With respect to clustering algorithms, it is essential that the number of resulting groups has not to be specified in advance. Moreover, algorithms are preferred that allow outliers instead of forcing all elements to be part of a cluster. Outliers may be particularly interesting and thus serve as a starting point for further investigation. Of course, they may also indicate a bad quality of some data. In our experiments, density-based clustering with DBSCAN Ester:1996 produced plausible results when applied to non-image data of the SHIP study. The DBSCAN result is sensitive to the minPoints parameter that determines the minimum size of a cluster. Some cycles of clustering are necessary to make a suitable choice. In this process, an appropriate visualization is essential to easily understand the results. A visualization that conveys the location, size and shape of clusters is difficult in case that clustering is applied to more than two-dimensional data. A recently developed approach enables 3D visualizations of clustering results with very low levels of occlusion Glasser_2014_GRAPP .
The majority of cohort-studies are restricted to non-image data, i.e., categorical and scalar data, which may directly serve as input for a clustering algorithm. In Axen2011 , 176 patients with lower back pain have been monitored over six months via text messages describing their bothersomeness. All patients received chiropractic treatment. A hierarchical clustering of the individual temporal courses of bothersomeness revealed groups of patients who responded differently to the therapy, which may improve the optimal individual treatment selection. Hypotheses about the differences between paternal age-related schizophrenia (PARS) and other cases of schizophrenia were generated in Lee2011
. A k-means clustering of demographic variables, symptoms, cognitive tests and olfaction for 136 subjects (34 with PARS) delivered clusters containing a high concentration of PARS cases.

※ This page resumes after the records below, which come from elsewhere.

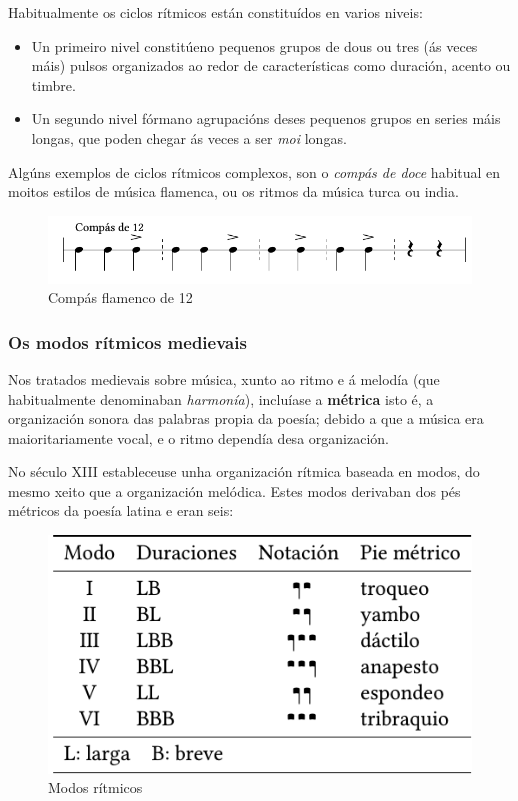 \documentclass[spanish, a4paper,nobind]{templates/ociamthesis}
\providecommand{\tightlist}{%
  \setlength{\itemsep}{0pt}\setlength{\parskip}{0pt}}
\begin{document}
Habitualmente os ciclos rítmicos están constituídos en varios niveis:

\begin{itemize}
\tightlist
\item
  Un primeiro nivel constitúeno pequenos grupos de dous ou tres (ás veces máis) pulsos organizados ao redor de características como duración, acento ou timbre.
\item
  Un segundo nivel fórmano agrupacións deses pequenos grupos en series máis longas, que poden chegar ás veces a ser \emph{moi} longas.
\end{itemize}

Algúns exemplos de ciclos rítmicos complexos, son o \emph{compás de doce} habitual en moitos estilos de música flamenca, ou os ritmos da música turca ou india.

\begin{figure}
\centering
\includegraphics{figures/ud-03/ciclos-1.png}
\caption{Compás flamenco de 12}
\end{figure}

\hypertarget{os-modos-ruxedtmicos-medievais}{%
\subsubsection*{Os modos rítmicos medievais}\label{os-modos-ruxedtmicos-medievais}}

Nos tratados medievais sobre música, xunto ao ritmo e á melodía (que habitualmente denominaban \emph{harmonía}), incluíase a \textbf{métrica} isto é, a organización sonora das palabras propia da poesía; debido a que a música era maioritariamente vocal, e o ritmo dependía desa organización.

No século XIII estableceuse unha organización rítmica baseada en modos, do mesmo xeito que a organización melódica. Estes modos derivaban dos pés métricos da poesía latina e eran seis:

\begin{figure}
\centering
\includegraphics{figures/ud-03/modosritmicos.png}
\caption{Modos rítmicos}
\end{figure}
\end{document}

Significant characteristics of these clusters may give a hint on features of PARS improving its dissociation of other cases of schizophrenia.

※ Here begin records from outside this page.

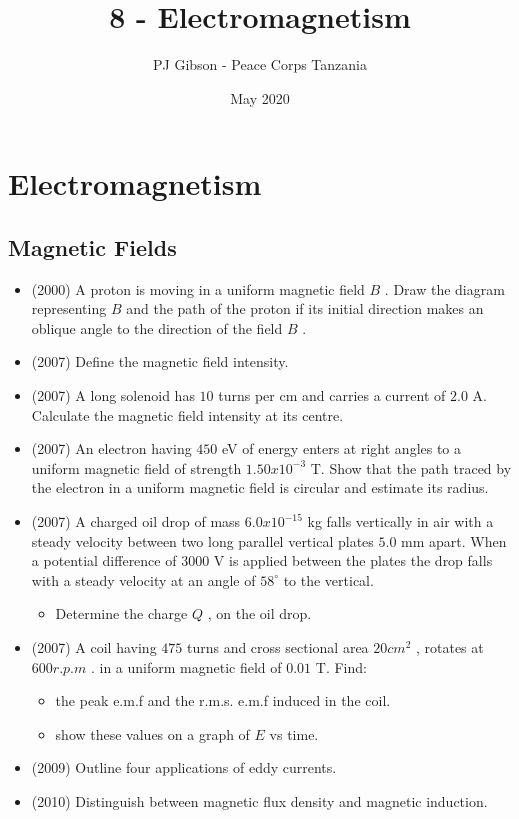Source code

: \documentclass{article}
\title{\textbf{8 - Electromagnetism}}
\author{PJ Gibson - Peace Corps Tanzania}
\date{May 2020}
\newcommand{\mysection}[2]{\setcounter{section}{#1}\addtocounter{section}{-1}\section{#2}}
\begin{document}
\maketitle


\mysection{8}{Electromagnetism}

\subsection{Magnetic Fields}
\begin{itemize}
\item (2000)  A proton is moving in a uniform magnetic field $ B$ . Draw the diagram representing $ B$ and the path of the proton if its initial direction makes an oblique angle to the direction of the field $ B$ . 
\item (2007)  Define the magnetic field intensity.
\item (2007)  A long solenoid has $ 10$ turns per cm and carries a current of $ 2.0$ A.  Calculate the magnetic field intensity at its centre.
\item (2007)  An electron having $ 450$ eV of energy enters at right angles to a uniform magnetic field of strength $ 1.50x10^{-3}$ T.  Show that the path traced by the electron in a uniform magnetic field is circular and estimate its radius.
\item (2007)  A charged oil drop of mass $ 6.0x10^{-15}$ kg falls vertically in air with a steady velocity between two long parallel vertical plates $ 5.0$ mm apart.  When a potential difference of $ 3000$ V is applied between the plates the drop falls with a steady velocity at an angle of $ 58^{\circ}$ to the vertical.
 \begin{itemize}
\item Determine the charge $ Q$ , on the oil drop.
\end{itemize}
\item (2007)  A coil having $ 475$ turns and cross sectional area $ 20 cm^{2}$ , rotates at $ 600r.p.m$ . in a uniform magnetic field of $ 0.01$ T. Find:
 \begin{itemize}
\item the peak e.m.f and the r.m.s. e.m.f induced in the coil. 
\item show these values on a graph of $ E$ vs time. 
\end{itemize}
\item (2009)  Outline four applications of eddy currents.
\item (2010)  Distinguish between magnetic flux density and magnetic induction.

\end{itemize}
\end{document}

In analyzing image-centric cohort study data, besides categorical and scalar data, images may be clustered for group definition. Image intensities, segmentation results, e.g., the surface of the segmented liver or the centerline of the spinal canal (recall Section 4.3) and derived information, e.g., liver tissue texture, liver volume and spinal canal centerline geometry, may serve as input. In Seiler2012 , the anatomical variation of the mandibles is assessed across a population. For treating mandible fractures, subjects with similar characteristics are grouped in clusters and a suitable implant is designed per cluster. The clustering algorithm k-means is applied to transformation parameters of a locally affine registration between all mandible surfaces segmented in CT data. A cohort of 50 patients with suspicious breast lesions was investigated by means of dynamic contrast enhanced MRI (DCE-MRI) in Preim2012 . Each lesion was clustered according to its perfusion characteristics by means of a region merging approach. Perfusion is represented by the temporal course of the DCE-MRI signal intensities. The clustering itself did not generate groups of patients here, but based on each individual number of clusters and their perfusion characteristics, two groups of lesions could be defined: benign and malignant. These groups were then compared to histological results from core needle biopsy.

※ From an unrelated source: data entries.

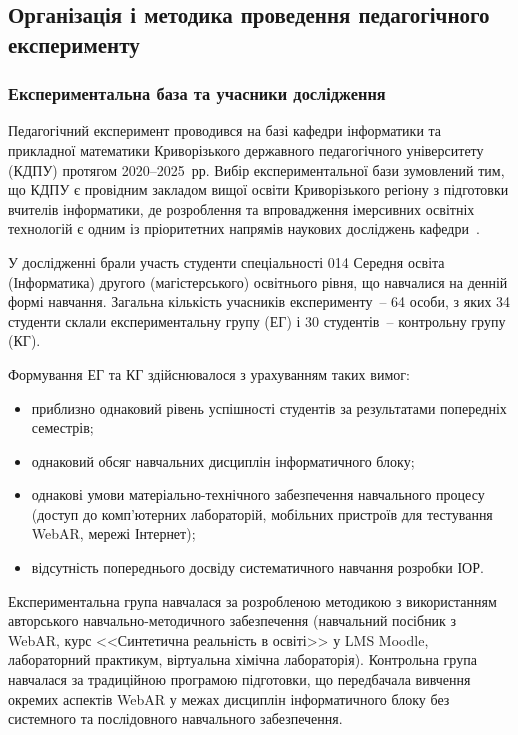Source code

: \subsection{Організація і методика проведення педагогічного експерименту}\label{sec:3.2}

\subsubsection{Експериментальна база та учасники дослідження}

Педагогічний експеримент проводився на базі кафедри інформатики та прикладної математики Криворізького державного педагогічного університету (КДПУ) протягом 2020--2025~рр. Вибір експериментальної бази зумовлений тим, що КДПУ є провідним закладом вищої освіти Криворізького регіону з підготовки вчителів інформатики, де розроблення та впровадження імерсивних освітніх технологій є одним із пріоритетних напрямів наукових досліджень кафедри~\cite{Semerikov2022IERDesign}.

У дослідженні брали участь студенти спеціальності 014 Середня освіта (Інформатика) другого (магістерського) освітнього рівня, що навчалися на денній формі навчання. Загальна кількість учасників експерименту~-- 64 особи, з яких 34 студенти склали експериментальну групу (ЕГ) і 30 студентів~-- контрольну групу (КГ).

Формування ЕГ та КГ здійснювалося з урахуванням таких вимог:
\begin{itemize}
\item приблизно однаковий рівень успішності студентів за результатами попередніх семестрів;
\item однаковий обсяг навчальних дисциплін інформатичного блоку;
\item однакові умови матеріально-технічного забезпечення навчального процесу (доступ до комп'ютерних лабораторій, мобільних пристроїв для тестування WebAR, мережі Інтернет);
\item відсутність попереднього досвіду систематичного навчання розробки ІОР.
\end{itemize}

Експериментальна група навчалася за розробленою методикою з використанням авторського навчально-методичного забезпечення (навчальний посібник з WebAR, курс <<Синтетична реальність в освіті>> у LMS Moodle, лабораторний практикум, віртуальна хімічна лабораторія). Контрольна група навчалася за традиційною програмою підготовки, що передбачала вивчення окремих аспектів WebAR у межах дисциплін інформатичного блоку без системного та послідовного навчального забезпечення.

Investigating high-dimensional non-image cohort study data often benefits from an information space reduction, e.g., by means of PCA. Plotting the data for inspection in a lower dimensional space while capturing the greatest level of variation, e.g., a scatterplot of the first two principal components, as well as detecting trends in the data and ordering them according to the variance they describe are important applications of PCA. In Robertson2008 , symptom data gathered in interviews of 410 people with Turret syndrome was investigated in order to specify homogeneous symptom categories for a better characterization of the disease’s phenotype. First, clusters of symptom variables were generated using agglomerative hierarchical clustering. Then, for each cluster and each participant a score was computed equal to the sum of present symptom variables in the cluster. These scores were the input for PCA, which produced homogeneous symptom categories, sorted according to their percentage of represented symptomatic variance. In Steenwijk:2010wo , scatterplots of variables from cohort study data are extended by superimposing PCA ellipses. The ellipses are computed per group of subjects and illustrate its global distribution with respect to the two opposed variables. They are spanned by the principal component axes of a groups data points and centered at their mean. Optionally, their transparency is adjusted with respect to the groups confidence, i.e. the number of contained subjects.
4.5 Categorical Data
Cohort study data sets comprise many categorical data such as answers to questionnaires or categorizations that may result from binning continuous data, such as intervals of income or age groups. These data are discrete and exhibit a low range. While data resulting from binning or from answers marked at a Likert scale have an inherent order (ordinal data), often no inherent order exists. Standard information visualization methods like scatterplots and parallel coordinates are designed for continuous data and thus not ideal for displaying categorical data, since many data points occlude each other.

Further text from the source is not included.